The work, led by Shan-Lu Liu at The Ohio State University, appears in the May 23 issue of Proceedings of the National Academy of Sciences. Liu’s team looked at both African and Asian strains of Zika in three types of human cells: lung epithelial cells, trophoblasts (which support embryos), and glioblastoma brain cells. Across all these different cell types, they saw a consistent drop in AXL and TIM-1 levels after infection. That downregulation depended on autophagy, a finding that surprised the researchers because they had expected more common degradation pathways to be involved.
Zika has been a global concern since outbreaks in Africa, the Americas, and beyond, especially after the 2015 epidemic in Brazil linked the virus to babies born with microcephaly. While most adults show no or mild symptoms, the virus can cause serious neurological problems such as Guillain-Barré syndrome and myelitis.
Past studies pointed to AXL and TIM-1 as important “docking stations” on cell surfaces, where the virus latches on before slipping inside.
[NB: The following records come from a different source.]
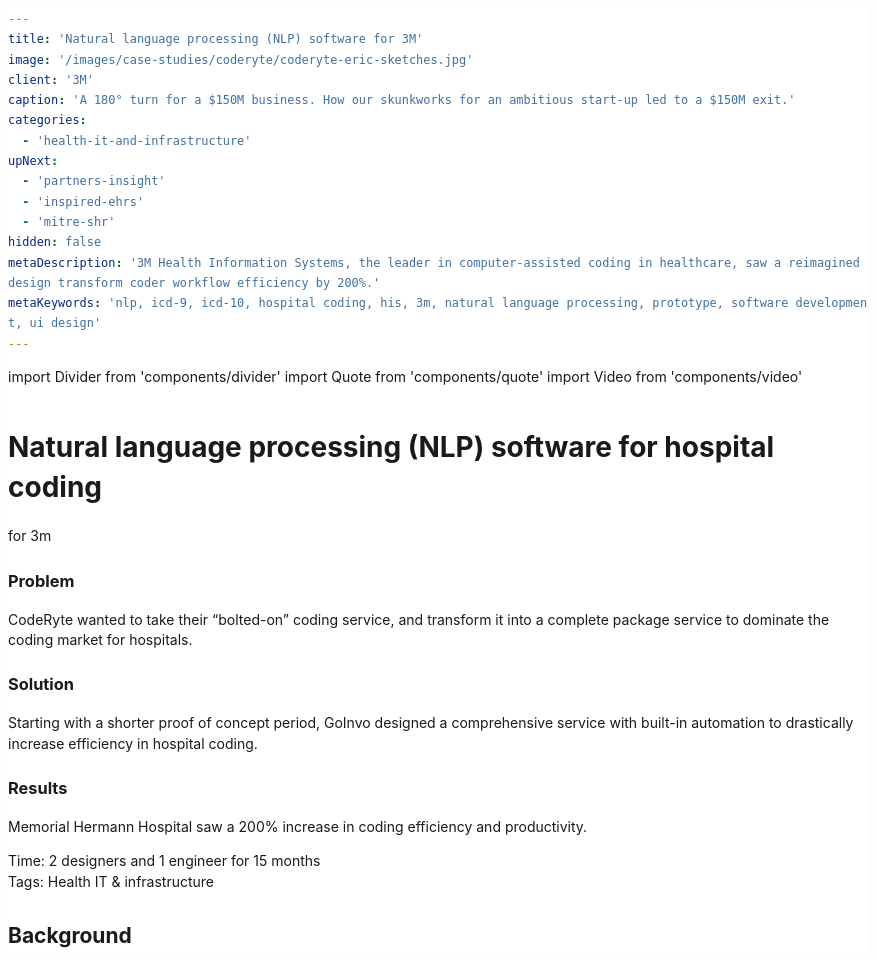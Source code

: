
 ```yaml
---
title: 'Natural language processing (NLP) software for 3M'
image: '/images/case-studies/coderyte/coderyte-eric-sketches.jpg'
client: '3M'
caption: 'A 180° turn for a $150M business. How our skunkworks for an ambitious start-up led to a $150M exit.'
categories:
  - 'health-it-and-infrastructure'
upNext:
  - 'partners-insight'
  - 'inspired-ehrs'
  - 'mitre-shr'
hidden: false
metaDescription: '3M Health Information Systems, the leader in computer-assisted coding in healthcare, saw a reimagined design transform coder workflow efficiency by 200%.'
metaKeywords: 'nlp, icd-9, icd-10, hospital coding, his, 3m, natural language processing, prototype, software development, ui design'
---
```


import Divider from 'components/divider'
import Quote from 'components/quote'
import Video from 'components/video'

# Natural language processing (NLP) software for hospital coding

for 3m

### Problem

CodeRyte wanted to take their “bolted-on” coding service, and transform it into a complete package service to dominate the coding market for hospitals.

### Solution

Starting with a shorter proof of concept period, GoInvo designed a comprehensive service with built-in automation to drastically increase efficiency in hospital coding.

### Results

Memorial Hermann Hospital saw a 200% increase in coding efficiency and productivity.

<span class="text--uppercase text--gray text--bold text--spacing text--md">Time:</span> 2 designers and 1 engineer for 15 months<br/>
<span class="text--uppercase text--gray text--bold text--spacing text--md">Tags:</span> Health IT & infrastructure

<Divider />

## Background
Once inside, however, Zika seems to turn those docking stations into liabilities, since they could trigger the immune system unless they’re removed.
“Autophagy is a fundamental physiological mechanism to conserve cellular processes by degrading host components,” Liu explained. “It’s also called self-eating—cells need to remove damaged parts or misfolded proteins because they’re not good for the host.” In this study, Zika co-opts autophagy to clear away AXL and TIM-1, blocking the proteins’ antiviral signaling. Without those signals, infected cells can’t send out inflammatory alarms, giving the virus free rein to replicate.
To dig deeper, the researchers identified three Zika proteins on the viral membrane that prompt autophagy in host cells. Normally, those proteins help the virus enter cells or replicate its genetic material. Now, they’ve been shown to have a secondary function: dialing down cell-surface defenses. By targeting its own entry points, Zika avoids a situation called superinfection, where too many viral particles crowd a cell and kill it prematurely—an outcome that would be bad for the virus itself.
Although other viruses like HIV are known to silence their receptors, Zika stands out because it uses multiple viral proteins to achieve the same effect. This redundancy suggests that suppressing AXL and TIM-1 is crucial for Zika’s life cycle. It also adds a new layer to our understanding of how flaviviruses – Zika’s broader family, which includes West Nile, dengue, and yellow fever – interact with host cells. Some of these relatives may share similar tricks, though more work is needed to confirm that.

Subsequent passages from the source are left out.